The history of all human beings who have lived in the planet Earthfrom the first hominids that stood on two legs to the current earthlings that roam the globe, hangs in the balance. a common thread. An international team of researchers, led by the University of Oxford, presented this Thursday the largest and most complete human family tree ever built. This is the most detailed database published to date on the genealogy of our species. According to its creators, this tool opens up a new range of opportunities for the scientific community; This genetic database will make it possible to study key moments of human evolutionary history, but it could also be used to understand the mechanisms underlying various rare diseases of genetic origin.

this spectacular family tree of the 'sapiens' debuts in the prestigious magazine 'Science'. The scientific team in charge of its elaboration has achieved the titanic task of combining (and making sense of) a dozen different genetic databases. The work includes more than 3,500 genomic sequences of high quality that reflect information on about 215 human populations, both ancient and modern. The tool also incorporates information about some of our prehistoric ancestors up to 10,000 years old. In total, as explained by the authors of this titanic task, this family tree tells the story of almost 27 million ancestors humans.

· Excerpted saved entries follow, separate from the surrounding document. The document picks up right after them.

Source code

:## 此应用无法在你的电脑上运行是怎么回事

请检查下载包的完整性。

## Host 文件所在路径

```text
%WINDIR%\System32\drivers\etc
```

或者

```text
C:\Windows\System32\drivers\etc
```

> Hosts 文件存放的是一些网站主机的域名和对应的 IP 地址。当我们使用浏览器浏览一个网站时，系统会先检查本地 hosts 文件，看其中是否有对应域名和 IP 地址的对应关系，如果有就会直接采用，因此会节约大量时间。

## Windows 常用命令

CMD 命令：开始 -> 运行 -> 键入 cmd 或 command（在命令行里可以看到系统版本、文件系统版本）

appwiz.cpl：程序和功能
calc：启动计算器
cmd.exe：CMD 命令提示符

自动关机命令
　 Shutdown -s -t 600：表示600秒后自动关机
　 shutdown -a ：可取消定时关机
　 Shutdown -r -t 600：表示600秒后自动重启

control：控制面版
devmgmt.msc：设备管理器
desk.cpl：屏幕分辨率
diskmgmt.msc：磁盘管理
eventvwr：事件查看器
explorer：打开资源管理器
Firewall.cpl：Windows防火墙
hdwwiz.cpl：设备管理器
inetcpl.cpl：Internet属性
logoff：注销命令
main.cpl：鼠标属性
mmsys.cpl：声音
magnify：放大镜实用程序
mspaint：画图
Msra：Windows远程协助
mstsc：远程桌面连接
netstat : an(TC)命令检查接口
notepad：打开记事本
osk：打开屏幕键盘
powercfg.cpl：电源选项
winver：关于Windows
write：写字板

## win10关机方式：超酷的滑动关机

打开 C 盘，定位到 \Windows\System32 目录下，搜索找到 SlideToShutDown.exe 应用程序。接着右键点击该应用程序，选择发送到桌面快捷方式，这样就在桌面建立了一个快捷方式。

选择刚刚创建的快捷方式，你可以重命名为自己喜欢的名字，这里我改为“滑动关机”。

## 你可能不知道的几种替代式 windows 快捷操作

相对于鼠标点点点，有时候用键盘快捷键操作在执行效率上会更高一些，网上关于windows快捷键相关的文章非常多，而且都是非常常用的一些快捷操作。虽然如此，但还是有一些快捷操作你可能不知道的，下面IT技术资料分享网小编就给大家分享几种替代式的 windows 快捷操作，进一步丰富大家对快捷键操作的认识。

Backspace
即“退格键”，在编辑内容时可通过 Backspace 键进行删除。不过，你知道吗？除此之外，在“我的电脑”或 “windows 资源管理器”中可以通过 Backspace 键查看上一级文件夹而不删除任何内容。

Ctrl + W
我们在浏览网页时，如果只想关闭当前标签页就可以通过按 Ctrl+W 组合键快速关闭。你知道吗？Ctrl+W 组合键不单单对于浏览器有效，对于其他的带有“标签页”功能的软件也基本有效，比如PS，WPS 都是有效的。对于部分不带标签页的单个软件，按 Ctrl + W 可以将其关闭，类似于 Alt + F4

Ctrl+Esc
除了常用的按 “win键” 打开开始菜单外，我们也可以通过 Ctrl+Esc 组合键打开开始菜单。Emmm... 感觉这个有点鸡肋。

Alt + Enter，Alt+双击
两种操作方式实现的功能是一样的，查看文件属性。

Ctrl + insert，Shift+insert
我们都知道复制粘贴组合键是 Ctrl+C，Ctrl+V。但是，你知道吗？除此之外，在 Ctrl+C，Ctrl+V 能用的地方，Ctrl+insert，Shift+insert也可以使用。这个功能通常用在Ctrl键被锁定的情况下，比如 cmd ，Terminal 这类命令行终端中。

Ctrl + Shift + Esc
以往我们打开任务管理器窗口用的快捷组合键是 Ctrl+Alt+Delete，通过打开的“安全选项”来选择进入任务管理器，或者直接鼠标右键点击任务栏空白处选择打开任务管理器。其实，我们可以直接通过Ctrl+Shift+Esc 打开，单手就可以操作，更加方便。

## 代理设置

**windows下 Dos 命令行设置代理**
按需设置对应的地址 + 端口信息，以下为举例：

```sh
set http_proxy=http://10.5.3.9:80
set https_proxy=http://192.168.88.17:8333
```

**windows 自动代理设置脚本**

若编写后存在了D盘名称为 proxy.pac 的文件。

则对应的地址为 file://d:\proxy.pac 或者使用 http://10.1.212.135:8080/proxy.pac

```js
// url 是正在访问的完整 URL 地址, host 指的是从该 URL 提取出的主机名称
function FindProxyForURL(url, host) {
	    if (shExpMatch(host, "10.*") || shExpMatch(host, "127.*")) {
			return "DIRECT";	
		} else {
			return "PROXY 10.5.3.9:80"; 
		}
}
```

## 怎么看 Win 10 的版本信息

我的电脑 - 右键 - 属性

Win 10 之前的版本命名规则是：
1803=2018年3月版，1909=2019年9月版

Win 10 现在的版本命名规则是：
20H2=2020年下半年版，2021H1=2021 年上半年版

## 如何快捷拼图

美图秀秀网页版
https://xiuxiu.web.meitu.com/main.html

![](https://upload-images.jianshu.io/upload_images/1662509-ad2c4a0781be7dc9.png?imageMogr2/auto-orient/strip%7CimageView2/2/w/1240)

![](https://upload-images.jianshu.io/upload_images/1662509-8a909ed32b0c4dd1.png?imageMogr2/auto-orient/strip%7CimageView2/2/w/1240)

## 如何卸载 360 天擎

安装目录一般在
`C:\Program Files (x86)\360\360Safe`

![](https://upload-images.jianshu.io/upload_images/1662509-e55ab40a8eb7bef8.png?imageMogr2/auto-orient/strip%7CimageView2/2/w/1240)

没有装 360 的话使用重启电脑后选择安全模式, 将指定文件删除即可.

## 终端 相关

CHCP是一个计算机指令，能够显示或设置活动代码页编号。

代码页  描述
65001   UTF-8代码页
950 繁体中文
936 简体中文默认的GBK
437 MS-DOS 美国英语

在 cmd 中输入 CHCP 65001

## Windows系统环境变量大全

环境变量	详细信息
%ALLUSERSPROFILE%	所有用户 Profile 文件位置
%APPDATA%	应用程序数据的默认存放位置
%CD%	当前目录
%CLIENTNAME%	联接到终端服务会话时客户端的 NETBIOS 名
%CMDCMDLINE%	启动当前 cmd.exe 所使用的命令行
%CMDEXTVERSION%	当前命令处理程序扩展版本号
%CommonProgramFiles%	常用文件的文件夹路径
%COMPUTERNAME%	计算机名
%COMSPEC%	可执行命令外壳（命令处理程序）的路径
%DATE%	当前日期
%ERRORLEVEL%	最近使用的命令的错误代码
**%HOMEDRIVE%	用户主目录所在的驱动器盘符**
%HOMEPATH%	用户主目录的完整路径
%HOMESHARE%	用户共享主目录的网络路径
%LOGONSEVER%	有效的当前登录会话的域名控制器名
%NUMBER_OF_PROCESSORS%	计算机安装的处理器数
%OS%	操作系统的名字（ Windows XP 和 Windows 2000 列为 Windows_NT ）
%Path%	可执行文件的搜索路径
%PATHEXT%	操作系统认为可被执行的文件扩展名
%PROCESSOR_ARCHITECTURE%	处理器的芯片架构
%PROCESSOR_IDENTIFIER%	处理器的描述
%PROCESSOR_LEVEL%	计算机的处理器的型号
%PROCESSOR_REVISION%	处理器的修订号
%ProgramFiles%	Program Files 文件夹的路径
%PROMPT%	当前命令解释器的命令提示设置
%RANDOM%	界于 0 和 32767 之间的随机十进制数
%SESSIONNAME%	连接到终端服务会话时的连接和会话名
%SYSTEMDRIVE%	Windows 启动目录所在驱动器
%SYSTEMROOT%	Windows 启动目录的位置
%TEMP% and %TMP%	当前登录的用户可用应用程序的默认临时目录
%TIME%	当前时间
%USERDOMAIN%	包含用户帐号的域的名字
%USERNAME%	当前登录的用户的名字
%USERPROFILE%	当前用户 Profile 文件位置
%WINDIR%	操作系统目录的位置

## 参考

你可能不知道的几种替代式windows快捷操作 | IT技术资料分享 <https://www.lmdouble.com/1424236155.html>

"We have built a great family tree that includes all of humanityso in a certain way we are facing a model that shows the other side of the story that generated everything", explains the evolutionary biologist Yan Wong, from the Big Data Institute, as one of the main authors of this work. "This genealogy allows us to see how the genetic sequence of each person is related to the others throughout all points of the genome", adds the expert after the publication of this unpublished database.

The theory, in fact, is very clear on this. Since the individual regions of each person's genome are only inherited from one parent, either the father or the mother, each point in the genome can be interpreted as a small point on a global family tree. Pulling these same threads, the work has also managed to track down the timeline when some genetic mutations first appeared.

A great technical advance

If any of you are wondering what the most complete human family tree published to date looks like, the answer is that, to the untrained eye, looks like an infinite database. Full of numbers and tables. AND complex to the core. But this same information, in the hands of an enthusiastic scientific community, is presented as a great technical advance which, in turn, can open the door to countless other studies. "The power and resolution of this family tree promise to help clarify the evolutionary history of humans," say the researchers. Jasmin Rees and Aida Andresgenetics experts not linked to this study, in a companion article published in Perspectives.

One of the strengths of this family tree, as its own creators argue, is how it manages to fill in some of the gaps in the evolutionary history of our species. For example, it has been possible to reconstruct how it was human migration out of africa. And how this diaspora transformed the genetics of our species. According to this work, if we could view this process in fast motionFor example, we would see that the first migrants who left Africa (cradle of our species) shared a large part of their genetic code. But as the different populations took their course, their DNA also became different.

After the publication of this gigantic family tree, the team of researchers in charge of this work announces his plan to further expand this scientific tool. And apply it, for example, to the study of the genealogy of other animal species. "This study is laying the groundwork for the next generation of DNA sequencing," says Wong. "As improve the quality of genomic sequences modern and ancient, family trees will be even more accurate, and eventually we will be able to generate a single, unified map that explains how all the human genetic variation we see today was built", adds the researcher.